------ DATA FOR THE TASK

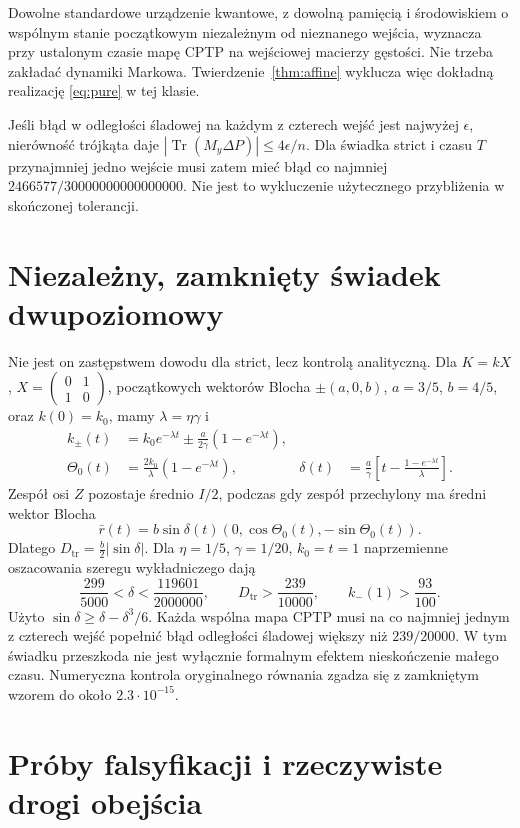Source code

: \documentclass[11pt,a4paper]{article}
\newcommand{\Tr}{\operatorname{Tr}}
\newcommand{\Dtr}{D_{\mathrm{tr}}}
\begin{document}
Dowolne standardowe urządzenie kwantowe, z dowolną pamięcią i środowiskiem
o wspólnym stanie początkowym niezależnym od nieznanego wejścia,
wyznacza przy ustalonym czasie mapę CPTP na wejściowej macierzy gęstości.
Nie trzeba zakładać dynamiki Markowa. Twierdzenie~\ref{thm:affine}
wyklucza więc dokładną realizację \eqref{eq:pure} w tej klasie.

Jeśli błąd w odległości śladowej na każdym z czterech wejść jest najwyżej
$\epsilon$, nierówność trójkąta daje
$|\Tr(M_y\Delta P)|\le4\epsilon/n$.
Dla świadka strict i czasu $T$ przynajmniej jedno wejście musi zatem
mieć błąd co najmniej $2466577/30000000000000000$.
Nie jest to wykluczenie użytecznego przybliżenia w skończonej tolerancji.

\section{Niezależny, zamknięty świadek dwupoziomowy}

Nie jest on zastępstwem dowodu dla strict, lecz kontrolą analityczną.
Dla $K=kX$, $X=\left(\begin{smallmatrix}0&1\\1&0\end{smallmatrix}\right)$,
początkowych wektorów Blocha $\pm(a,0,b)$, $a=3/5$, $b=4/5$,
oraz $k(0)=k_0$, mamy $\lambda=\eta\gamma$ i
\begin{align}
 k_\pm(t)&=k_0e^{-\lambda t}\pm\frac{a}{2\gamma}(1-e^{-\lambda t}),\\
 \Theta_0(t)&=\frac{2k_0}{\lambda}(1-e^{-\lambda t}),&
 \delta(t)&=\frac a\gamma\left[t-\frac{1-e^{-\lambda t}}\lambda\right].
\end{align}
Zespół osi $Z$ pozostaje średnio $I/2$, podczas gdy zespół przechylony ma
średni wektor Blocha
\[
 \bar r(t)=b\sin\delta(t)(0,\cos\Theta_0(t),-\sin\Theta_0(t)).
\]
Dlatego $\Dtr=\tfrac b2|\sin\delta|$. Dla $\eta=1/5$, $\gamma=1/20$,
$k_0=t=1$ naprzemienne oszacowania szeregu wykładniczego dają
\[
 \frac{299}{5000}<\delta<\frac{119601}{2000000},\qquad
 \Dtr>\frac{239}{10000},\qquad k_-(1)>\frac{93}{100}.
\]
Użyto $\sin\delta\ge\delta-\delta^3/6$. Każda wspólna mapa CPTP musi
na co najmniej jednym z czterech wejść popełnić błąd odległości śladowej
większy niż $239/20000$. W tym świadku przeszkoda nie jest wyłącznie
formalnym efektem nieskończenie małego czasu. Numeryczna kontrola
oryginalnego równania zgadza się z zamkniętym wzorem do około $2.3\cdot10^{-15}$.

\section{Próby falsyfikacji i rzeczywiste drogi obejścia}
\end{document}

------------

= REQUIREMENT =
What is needed is the whole listing again, set down exactly, without its pictures.

= SOLUTION BELOW =
Source code

: \documentclass[11pt,a4paper]{article}
\newcommand{\Tr}{\operatorname{Tr}}
\newcommand{\Dtr}{D_{\mathrm{tr}}}
\begin{document}
Dowolne standardowe urządzenie kwantowe, z dowolną pamięcią i środowiskiem
o wspólnym stanie początkowym niezależnym od nieznanego wejścia,
wyznacza przy ustalonym czasie mapę CPTP na wejściowej macierzy gęstości.
Nie trzeba zakładać dynamiki Markowa. Twierdzenie~\ref{thm:affine}
wyklucza więc dokładną realizację \eqref{eq:pure} w tej klasie.

Jeśli błąd w odległości śladowej na każdym z czterech wejść jest najwyżej
$\epsilon$, nierówność trójkąta daje
$|\Tr(M_y\Delta P)|\le4\epsilon/n$.
Dla świadka strict i czasu $T$ przynajmniej jedno wejście musi zatem
mieć błąd co najmniej $2466577/30000000000000000$.
Nie jest to wykluczenie użytecznego przybliżenia w skończonej tolerancji.

\section{Niezależny, zamknięty świadek dwupoziomowy}

Nie jest on zastępstwem dowodu dla strict, lecz kontrolą analityczną.
Dla $K=kX$, $X=\left(\begin{smallmatrix}0&1\\1&0\end{smallmatrix}\right)$,
początkowych wektorów Blocha $\pm(a,0,b)$, $a=3/5$, $b=4/5$,
oraz $k(0)=k_0$, mamy $\lambda=\eta\gamma$ i
\begin{align}
 k_\pm(t)&=k_0e^{-\lambda t}\pm\frac{a}{2\gamma}(1-e^{-\lambda t}),\\
 \Theta_0(t)&=\frac{2k_0}{\lambda}(1-e^{-\lambda t}),&
 \delta(t)&=\frac a\gamma\left[t-\frac{1-e^{-\lambda t}}\lambda\right].
\end{align}
Zespół osi $Z$ pozostaje średnio $I/2$, podczas gdy zespół przechylony ma
średni wektor Blocha
\[
 \bar r(t)=b\sin\delta(t)(0,\cos\Theta_0(t),-\sin\Theta_0(t)).
\]
Dlatego $\Dtr=\tfrac b2|\sin\delta|$. Dla $\eta=1/5$, $\gamma=1/20$,
$k_0=t=1$ naprzemienne oszacowania szeregu wykładniczego dają
\[
 \frac{299}{5000}<\delta<\frac{119601}{2000000},\qquad
 \Dtr>\frac{239}{10000},\qquad k_-(1)>\frac{93}{100}.
\]
Użyto $\sin\delta\ge\delta-\delta^3/6$. Każda wspólna mapa CPTP musi
na co najmniej jednym z czterech wejść popełnić błąd odległości śladowej
większy niż $239/20000$. W tym świadku przeszkoda nie jest wyłącznie
formalnym efektem nieskończenie małego czasu. Numeryczna kontrola
oryginalnego równania zgadza się z zamkniętym wzorem do około $2.3\cdot10^{-15}$.

\section{Próby falsyfikacji i rzeczywiste drogi obejścia}
\end{document}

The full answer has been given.